Zac Efron has “bounced back” after “getting sick” in Papa New Guinea.
The High School Musical heartthrob was filming the upcoming adventure show Killing Zac Efron in the run up to Christmas.
Things took a dramatic turn for the worse when the 32-year-old was rushed to an Australian hospital on a “life or death flight”, Metro reported.
After being diagnosed with suspected “typhoid or similar bacterial infection”, the actor was deemed stable enough to fly to his native US on Christmas Eve.
Taking to Instagram, Efron told his 41.3m followers he “did get sick” but “bounced back quick”, and is now “home for the holidays with friends and family”.
Typhoid, or typhoid fever, is a bacterial infection that can cause serious complications or even death, according to the NHS.
Between 11m and 21m cases arise every year around the world, resulting in 128,000 to 161,000 fatalities, the World Health Organization reports.
The highly contagious pathogen passes in a person’s faeces or, less commonly, their urine.
Eating food contaminated with just a small amount of the responsible bacteria, Salmonella typhi, can be enough to cause someone to develop the disease.
READ MORE: Neglect of typhoid outside rich countries
This tends to occur in less developed areas of the world with poor sanitation and limited access to clean water.
In the UK, around 500 typhoid cases arise a year, the NHS reports.
Around 350 “culture-confirmed” incidences occurred annually in the US between 2008 and 2015, according to the US Centers for Disease Control and Prevention.
These tend to be in people who visited relatives in high-risk areas like Pakistan, Bangladesh or India, according to the NHS. The bacteria is also found in South America, Africa and other parts of Asia.
Children are particularly at risk due to their immune systems being less developed.
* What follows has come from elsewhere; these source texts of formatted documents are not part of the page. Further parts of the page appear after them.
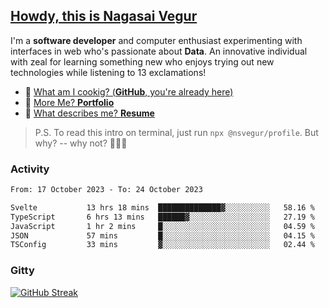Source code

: 
## [Howdy, this is Nagasai Vegur](https://nsvegur.me/)

I'm a **software developer** and computer enthusiast experimenting with interfaces in web who's passionate about **Data**. An innovative individual with zeal for learning something new who enjoys trying out new technologies while listening to 13 exclamations!

- 🍔 [What am I cookig? (**GitHub**, you're already here)](https://github.com/NSVEGUR)
- 👻 [More Me? **Portfolio**](https://nsvegur.me/)
- 🔭 [What describes me? **Resume**](https://nsvegur.me/resume)

> P.S. To read this intro on terminal, just run `npx @nsvegur/profile`. But why? -- why not? 🤷🏻‍♂️

### Activity

<!--START_SECTION:waka-->

```txt
From: 17 October 2023 - To: 24 October 2023

Svelte           13 hrs 18 mins  ██████████████▓░░░░░░░░░░   58.16 %
TypeScript       6 hrs 13 mins   ██████▓░░░░░░░░░░░░░░░░░░   27.19 %
JavaScript       1 hr 2 mins     █░░░░░░░░░░░░░░░░░░░░░░░░   04.59 %
JSON             57 mins         █░░░░░░░░░░░░░░░░░░░░░░░░   04.15 %
TSConfig         33 mins         ▓░░░░░░░░░░░░░░░░░░░░░░░░   02.44 %
```

<!--END_SECTION:waka-->

### Gitty

[![GitHub Streak](http://github-profile-summary-cards.vercel.app/api/cards/profile-details?username=NSVEGUR&theme=github_dark)]('https://github.com/NSVEGUR')


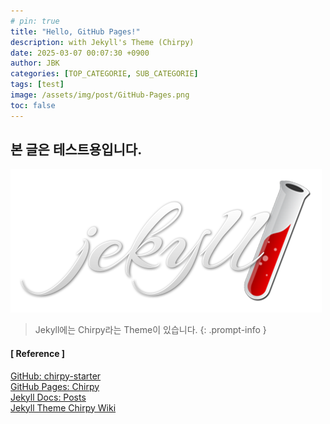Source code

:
 ```yaml
---
# pin: true
title: "Hello, GitHub Pages!"
description: with Jekyll's Theme (Chirpy)
date: 2025-03-07 00:07:30 +0900
author: JBK
categories: [TOP_CATEGORIE, SUB_CATEGORIE]
tags: [test]
image: /assets/img/post/GitHub-Pages.png
toc: false
---
```


## **본 글은 테스트용입니다.**

![jekyll](/assets/img/post/jekyll.png)

> Jekyll에는 Chirpy라는 Theme이 있습니다.
{: .prompt-info }

#### [ Reference ]
[GitHub: chirpy-starter](https://github.com/cotes2020/chirpy-starter)<br>
[GitHub Pages: Chirpy](https://chirpy.cotes.page)<br>
[Jekyll Docs: Posts](https://jekyllrb-ko.github.io/docs)<br>
[Jekyll Theme Chirpy Wiki](https://github.com/cotes2020/jekyll-theme-chirpy/wiki)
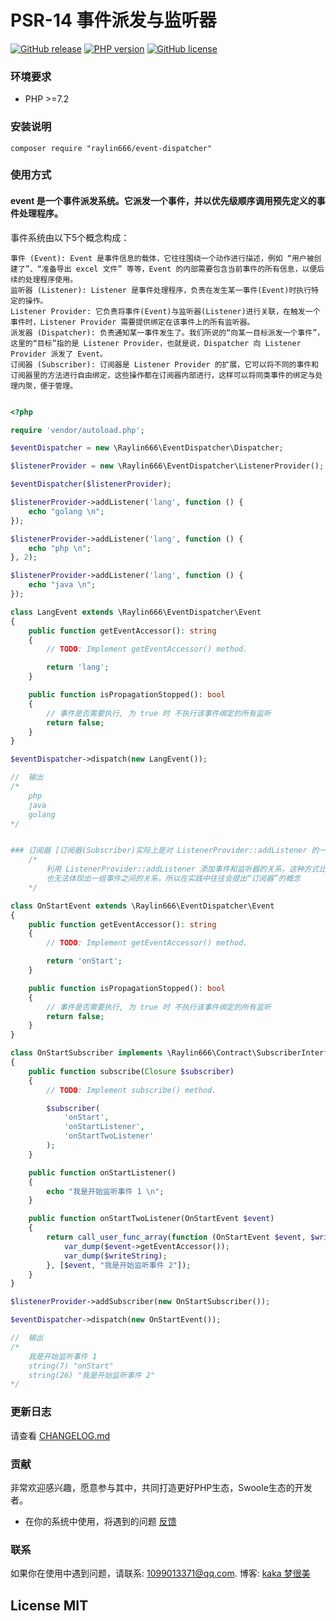 # PSR-14 事件派发与监听器

[![GitHub release](https://img.shields.io/github/release/raylin666/event-dispatcher.svg)](https://github.com/raylin666/event-dispatcher/releases)
[![PHP version](https://img.shields.io/badge/php-%3E%207.2-orange.svg)](https://github.com/php/php-src)
[![GitHub license](https://img.shields.io/badge/license-MIT-blue.svg)](#LICENSE)

### 环境要求

* PHP >=7.2

### 安装说明

```
composer require "raylin666/event-dispatcher"
```

### 使用方式

#### event 是一个事件派发系统。它派发一个事件，并以优先级顺序调用预先定义的事件处理程序。

事件系统由以下5个概念构成：

    事件 (Event): Event 是事件信息的载体，它往往围绕一个动作进行描述，例如 “用户被创建了”、“准备导出 excel 文件” 等等，Event 的内部需要包含当前事件的所有信息，以便后续的处理程序使用。
    监听器 (Listener): Listener 是事件处理程序，负责在发生某一事件(Event)时执行特定的操作。
    Listener Provider: 它负责将事件(Event)与监听器(Listener)进行关联，在触发一个事件时，Listener Provider 需要提供绑定在该事件上的所有监听器。
    派发器 (Dispatcher): 负责通知某一事件发生了。我们所说的“向某一目标派发一个事件”，这里的“目标”指的是 Listener Provider，也就是说，Dispatcher 向 Listener Provider 派发了 Event。
    订阅器 (Subscriber): 订阅器是 Listener Provider 的扩展，它可以将不同的事件和订阅器里的方法进行自由绑定，这些操作都在订阅器内部进行，这样可以将同类事件的绑定与处理内聚，便于管理。

```php

<?php

require 'vendor/autoload.php';

$eventDispatcher = new \Raylin666\EventDispatcher\Dispatcher;

$listenerProvider = new \Raylin666\EventDispatcher\ListenerProvider();

$eventDispatcher($listenerProvider);

$listenerProvider->addListener('lang', function () {
    echo "golang \n";
});

$listenerProvider->addListener('lang', function () {
    echo "php \n";
}, 2);

$listenerProvider->addListener('lang', function () {
    echo "java \n";
});

class LangEvent extends \Raylin666\EventDispatcher\Event
{
    public function getEventAccessor(): string
    {
        // TODO: Implement getEventAccessor() method.

        return 'lang';
    }

    public function isPropagationStopped(): bool
    {
        // 事件是否需要执行, 为 true 时 不执行该事件绑定的所有监听
        return false;
    }
}

$eventDispatcher->dispatch(new LangEvent());

//  输出
/*
    php 
    java 
    golang 
*/


### 订阅器 [订阅器(Subscriber)实际上是对 ListenerProvider::addListener 的一种装饰]
    /* 
        利用 ListenerProvider::addListener 添加事件和监听器的关系，这种方式比较过程化，
        也无法体现出一组事件之间的关系，所以在实践中往往会提出“订阅器”的概念
    */

class OnStartEvent extends \Raylin666\EventDispatcher\Event
{
    public function getEventAccessor(): string
    {
        // TODO: Implement getEventAccessor() method.

        return 'onStart';
    }

    public function isPropagationStopped(): bool
    {
        // 事件是否需要执行, 为 true 时 不执行该事件绑定的所有监听
        return false;
    }
}

class OnStartSubscriber implements \Raylin666\Contract\SubscriberInterface
{
    public function subscribe(Closure $subscriber)
    {
        // TODO: Implement subscribe() method.

        $subscriber(
            'onStart',
            'onStartListener',
            'onStartTwoListener'
        );
    }

    public function onStartListener()
    {
        echo "我是开始监听事件 1 \n";
    }

    public function onStartTwoListener(OnStartEvent $event)
    {
        return call_user_func_array(function (OnStartEvent $event, $writeString) {
            var_dump($event->getEventAccessor());
            var_dump($writeString);
        }, [$event, "我是开始监听事件 2"]);
    }
}

$listenerProvider->addSubscriber(new OnStartSubscriber());

$eventDispatcher->dispatch(new OnStartEvent());

//  输出
/*
    我是开始监听事件 1 
    string(7) "onStart"
    string(26) "我是开始监听事件 2"
*/

```

### 更新日志

请查看 [CHANGELOG.md](CHANGELOG.md)

### 贡献

非常欢迎感兴趣，愿意参与其中，共同打造更好PHP生态，Swoole生态的开发者。

* 在你的系统中使用，将遇到的问题 [反馈](https://github.com/raylin666/event-dispatcher/issues)

### 联系

如果你在使用中遇到问题，请联系: [1099013371@qq.com](mailto:1099013371@qq.com). 博客: [kaka 梦很美](http://www.ls331.com)

## License MIT

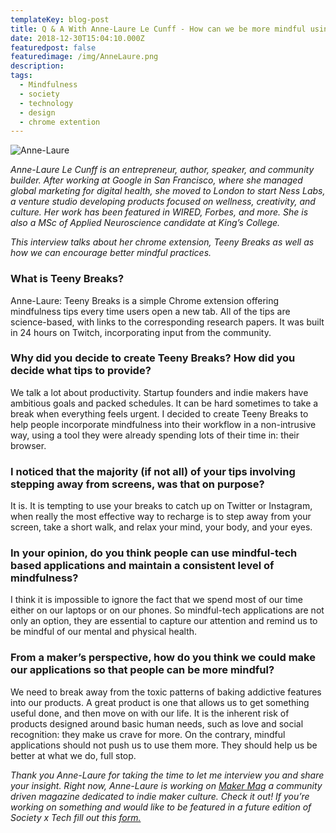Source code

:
 ```yaml
---
templateKey: blog-post
title: Q & A With Anne-Laure Le Cunff - How can we be more mindful using technology?
date: 2018-12-30T15:04:10.000Z
featuredpost: false
featuredimage: /img/AnneLaure.png
description:
tags:
  - Mindfulness
  - society
  - technology
  - design
  - chrome extention
---
```


![Anne-Laure](/img/anne-laure-headshot.png)

*Anne-Laure Le Cunff is an entrepreneur, author, speaker, and community builder. After working at Google in San Francisco, where she managed global marketing for digital health, she moved to London to start Ness Labs, a venture studio developing products focused on wellness, creativity, and culture. Her work has been featured in WIRED, Forbes, and more. She is also a MSc of Applied Neuroscience candidate at King’s College.*

*This interview talks about her chrome extension, Teeny Breaks as well as how we can encourage better mindful practices.*

### What is Teeny Breaks?

Anne-Laure: Teeny Breaks is a simple Chrome extension offering mindfulness tips every time users open a new tab. All of the tips are science-based, with links to the corresponding research papers. It was built in 24 hours on Twitch, incorporating input from the community.

### Why did you decide to create Teeny Breaks? How did you decide what tips to provide?

We talk a lot about productivity. Startup founders and indie makers have ambitious goals and packed schedules. It can be hard sometimes to take a break when everything feels urgent. I decided to create Teeny Breaks to help people incorporate mindfulness into their workflow in a non-intrusive way, using a tool they were already spending lots of their time in: their browser.


### I noticed that the majority (if not all) of your tips involving stepping away from screens, was that on purpose?

It is. It is tempting to use your breaks to catch up on Twitter or Instagram, when really the most effective way to recharge is to step away from your screen, take a short walk, and relax your mind, your body, and your eyes.

### In your opinion, do you think people can use mindful-tech based applications and maintain a consistent level of mindfulness?

I think it is impossible to ignore the fact that we spend most of our time either on our laptops or on our phones. So mindful-tech applications are not only an option, they are essential to capture our attention and remind us to be mindful of our mental and physical health.

### From a maker’s perspective, how do you think we could make our applications so that people can be more mindful?

We need to break away from the toxic patterns of baking addictive features into our products. A great product is one that allows us to get something useful done, and then move on with our life. It is the inherent risk of products designed around basic human needs, such as love and social recognition: they make us crave for more. On the contrary, mindful applications should not push us to use them more. They should help us be better at what we do, full stop.


*Thank you Anne-Laure for taking the time to let me interview you and share your insight. Right now, Anne-Laure is working on [Maker Mag](https://makermag.com/) a community driven magazine dedicated to indie maker culture. Check it out! If you’re working on something and would like to be featured in a future edition of Society x Tech fill out this [form.](https://docs.google.com/forms/d/e/1FAIpQLScLkKF6cnloKU8q8fElsCOww6Xna-pLZn_xJwV74EeQM-Rq4g/viewform)*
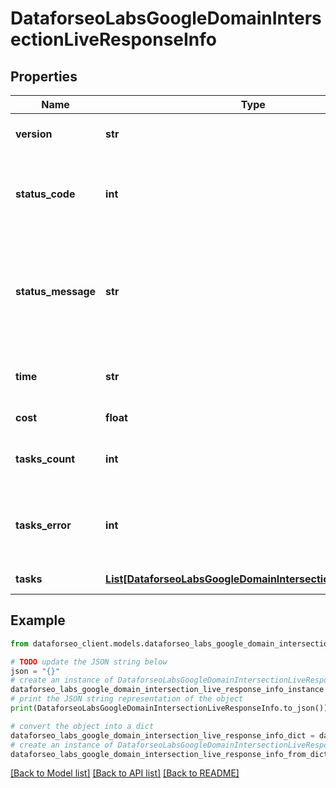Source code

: # DataforseoLabsGoogleDomainIntersectionLiveResponseInfo


## Properties

Name | Type | Description | Notes
------------ | ------------- | ------------- | -------------
**version** | **str** | the current version of the API | [optional] 
**status_code** | **int** | general status code you can find the full list of the response codes here | [optional] 
**status_message** | **str** | general informational message you can find the full list of general informational messages here | [optional] 
**time** | **str** | total execution time, seconds | [optional] 
**cost** | **float** | total tasks cost, USD | [optional] 
**tasks_count** | **int** | the number of tasks in the tasks array | [optional] 
**tasks_error** | **int** | the number of tasks in the tasks array returned with an error | [optional] 
**tasks** | [**List[DataforseoLabsGoogleDomainIntersectionLiveTaskInfo]**](DataforseoLabsGoogleDomainIntersectionLiveTaskInfo.md) | array of tasks | [optional] 

## Example

```python
from dataforseo_client.models.dataforseo_labs_google_domain_intersection_live_response_info import DataforseoLabsGoogleDomainIntersectionLiveResponseInfo

# TODO update the JSON string below
json = "{}"
# create an instance of DataforseoLabsGoogleDomainIntersectionLiveResponseInfo from a JSON string
dataforseo_labs_google_domain_intersection_live_response_info_instance = DataforseoLabsGoogleDomainIntersectionLiveResponseInfo.from_json(json)
# print the JSON string representation of the object
print(DataforseoLabsGoogleDomainIntersectionLiveResponseInfo.to_json())

# convert the object into a dict
dataforseo_labs_google_domain_intersection_live_response_info_dict = dataforseo_labs_google_domain_intersection_live_response_info_instance.to_dict()
# create an instance of DataforseoLabsGoogleDomainIntersectionLiveResponseInfo from a dict
dataforseo_labs_google_domain_intersection_live_response_info_from_dict = DataforseoLabsGoogleDomainIntersectionLiveResponseInfo.from_dict(dataforseo_labs_google_domain_intersection_live_response_info_dict)
```
[[Back to Model list]](../README.md#documentation-for-models) [[Back to API list]](../README.md#documentation-for-api-endpoints) [[Back to README]](../README.md)


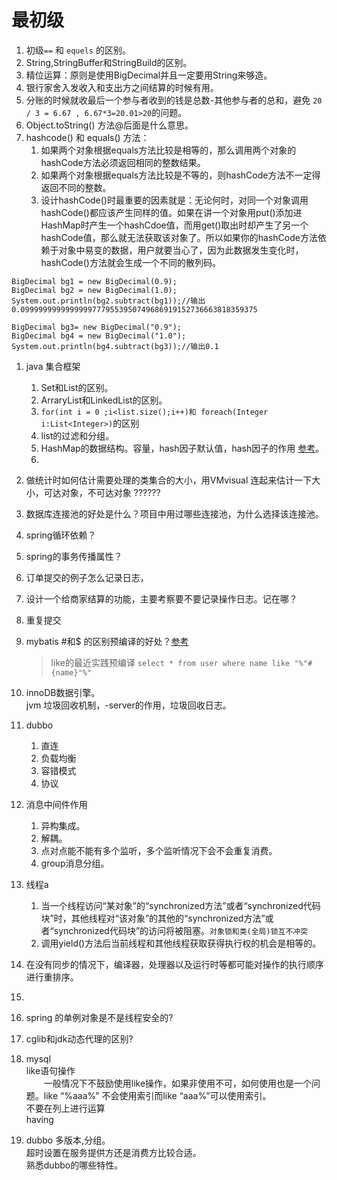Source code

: # 最初级
1. 初级`==` 和 `equels` 的区别。  
1. String,StringBuffer和StringBuild的区别。   
1. 精位运算：原则是使用BigDecimal并且一定要用String来够造。   
1. 银行家舍入发收入和支出方之间结算的时候有用。    
1. 分账的时候就收最后一个参与者收到的钱是总数-其他参与者的总和，避免 `20 / 3 = 6.67 , 6.67*3=20.01>20`的问题。   
1. Object.toString() 方法@后面是什么意思。  
1. hashcode()  和 equals() 方法：   
    1. 如果两个对象根据equals方法比较是相等的，那么调用两个对象的hashCode方法必须返回相同的整数结果。  
    1. 如果两个对象根据equals方法比较是不等的，则hashCode方法不一定得返回不同的整数。
    1. 设计hashCode()时最重要的因素就是：无论何时，对同一个对象调用hashCode()都应该产生同样的值。如果在讲一个对象用put()添加进HashMap时产生一个hashCdoe值，而用get()取出时却产生了另一个hashCode值，那么就无法获取该对象了。所以如果你的hashCode方法依赖于对象中易变的数据，用户就要当心了，因为此数据发生变化时，hashCode()方法就会生成一个不同的散列码。  
    
```
BigDecimal bg1 = new BigDecimal(0.9);  
BigDecimal bg2 = new BigDecimal(1.0);  
System.out.println(bg2.subtract(bg1));//输出0.09999999999999997779553950749686919152736663818359375  

BigDecimal bg3= new BigDecimal("0.9");  
BigDecimal bg4 = new BigDecimal("1.0");  
System.out.println(bg4.subtract(bg3));//输出0.1  
```    
1. java 集合框架   
    1. Set和List的区别。   
    1. ArraryList和LinkedList的区别。
    1. `for(int i = 0 ;i<list.size();i++)和 foreach(Integer i:List<Integer>)`的区别   
    1. list的过滤和分组。   
    1. HashMap的数据结构。容量，hash因子默认值，hash因子的作用 [参考](https://bestswifter.com/hashtable/)。     
    1. 


1. 做统计时如何估计需要处理的类集合的大小，用VMvisual 连起来估计一下大小，可达对象，不可达对象  ??????    
1. 数据库连接池的好处是什么？项目中用过哪些连接池，为什么选择该连接池。   
1. spring循环依赖？     
1. spring的事务传播属性？      
1. 订单提交的例子怎么记录日志，     
1. 设计一个给商家结算的功能，主要考察要不要记录操作日志。记在哪？    
1. 重复提交     
1. mybatis #和$ 的区别预编译的好处？[参考](https://blog.csdn.net/lirx_tech/article/details/51148853)     
    > like的最近实践预编译  `select * from user where name like "%"#{name}"%" `     
    
1. innoDB数据引擎。  
jvm 垃圾回收机制，-server的作用，垃圾回收日志。

1. dubbo   
    1. 直连
    1. 负载均衡
    1. 容错模式   
    1. 协议   
1. 消息中间件作用
    1. 异构集成。  
    1. 解耦。  
    1. 点对点能不能有多个监听，多个监听情况下会不会重复消费。  
    1. group消息分组。     
    
    
1. 线程a
    1. 当一个线程访问“某对象”的“synchronized方法”或者“synchronized代码块”时，其他线程对“该对象”的其他的“synchronized方法”或者“synchronized代码块”的访问将被阻塞。`对象锁和类(全局)锁互不冲突`   
    1. 调用yield()方法后当前线程和其他线程获取获得执行权的机会是相等的。   
1. 在没有同步的情况下，编译器，处理器以及运行时等都可能对操作的执行顺序进行重排序。    
1. 

    
    
    
1. spring 的单例对象是不是线程安全的?     
1. cglib和jdk动态代理的区别?    


1. mysql     
    like语句操作     
　　一般情况下不鼓励使用like操作，如果非使用不可，如何使用也是一个问题。like “%aaa%” 不会使用索引而like “aaa%”可以使用索引。     
    不要在列上进行运算      
    having  
    
1. dubbo 多版本,分组。   
   超时设置在服务提供方还是消费方比较合适。   
   熟悉dubbo的哪些特性。   
 
 
 


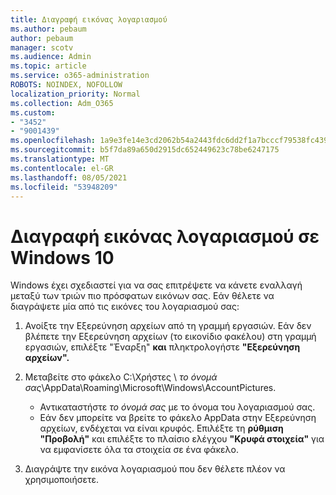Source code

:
 ```yaml
---
title: Διαγραφή εικόνας λογαριασμού
ms.author: pebaum
author: pebaum
manager: scotv
ms.audience: Admin
ms.topic: article
ms.service: o365-administration
ROBOTS: NOINDEX, NOFOLLOW
localization_priority: Normal
ms.collection: Adm_O365
ms.custom:
- "3452"
- "9001439"
ms.openlocfilehash: 1a9e3fe14e3cd2062b54a2443fdc6dd2f1a7bcccf79538fc439295ce43082149
ms.sourcegitcommit: b5f7da89a650d2915dc652449623c78be6247175
ms.translationtype: MT
ms.contentlocale: el-GR
ms.lasthandoff: 08/05/2021
ms.locfileid: "53948209"
---
```

# <a name="delete-an-account-picture-in-windows-10"></a>Διαγραφή εικόνας λογαριασμού σε Windows 10

Windows έχει σχεδιαστεί για να σας επιτρέψετε να κάνετε εναλλαγή μεταξύ των τριών πιο πρόσφατων εικόνων σας. Εάν θέλετε να διαγράψετε μία από τις εικόνες του λογαριασμού σας:

1. Ανοίξτε την Εξερεύνηση αρχείων από τη γραμμή εργασιών. Εάν δεν βλέπετε την Εξερεύνηση αρχείων (το εικονίδιο φακέλου) στη γραμμή εργασιών, επιλέξτε "Έναρξη" **και** πληκτρολογήστε **"Εξερεύνηση αρχείων".**

2. Μεταβείτε στο φάκελο C:\Χρήστες \\ *το όνομά σας*\AppData\Roaming\Microsoft\Windows\AccountPictures. 
    - Αντικαταστήστε *το όνομά σας* με το όνομα του λογαριασμού σας.
    - Εάν δεν μπορείτε να βρείτε το φάκελο AppData στην Εξερεύνηση αρχείων, ενδέχεται να είναι κρυφός. Επιλέξτε τη **ρύθμιση "Προβολή"** και επιλέξτε το πλαίσιο ελέγχου **"Κρυφά στοιχεία"** για να εμφανίσετε όλα τα στοιχεία σε ένα φάκελο.

3. Διαγράψτε την εικόνα λογαριασμού που δεν θέλετε πλέον να χρησιμοποιήσετε.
Typhoid-related deaths are “virtually unheard of” in the UK, according to the NHS.
What are typhoid symptoms and how it is treated?
Typhoid symptoms include fever reaching between 39°C (102°F) and 40°C (104°F). A healthy body temperature is around 37°C (98°F).
Sufferers also tend to endure headache, cough, constipation, and aches and pains.
The above usually come on between one and two weeks after the infection takes hold.
As it progresses, many develop abdominal pain, nausea and loss of appetite.
Left untreated, around one in 10 sufferers develop complications, usually around week three.
The two most common complications are internal bleeding and a section of the digestive system splitting.
The latter causes the infection to spread to the stomach and abdomen lining. This can lead to sepsis and multiple organ failure.
If caught early enough, typhoid can be treated at home with antibiotics over 7 to 14 days.
More serious cases – severe vomiting or diarrhoea and a swollen abdomen – require IV antibiotics in hospital.
In some areas of the world, particularly south-east Asia, Salmonella typhi has become resistant to once go-to antibiotics.
Once treated, most tend to feel better within a few days and do not suffer lasting complications.
Without prompt intervention, however, it can take weeks or even months to get back to your old self, with symptoms also recurring.
If internal bleeding occurs, a transfusion may be required to replace the blood lost. Surgery also repairs the site of the bleeding.
To prevent the infection, the UK offers two vaccines. The first is a single jab, while the second involves taking three tablets.
These are usually available on the NHS and are “highly recommended” if travelling to high-risk areas. Private travel clinics charge around £30.
Neither vaccines are 100% effective. Travellers are therefore advised to drink only bottled or boiled water, and wash their hands thoroughly before preparing food.
It is also advisable to avoid ice, ice cream and shellfish, as well as only eating fruit or raw vegetables if peeled or washed yourself.
Infected people should avoid handling or preparing food until they are “bacteria free”, usually confirmed via a stool sample.
Some can carry the infection even after they feel better and may therefore require further antibiotics to ensure it is “flushed out”.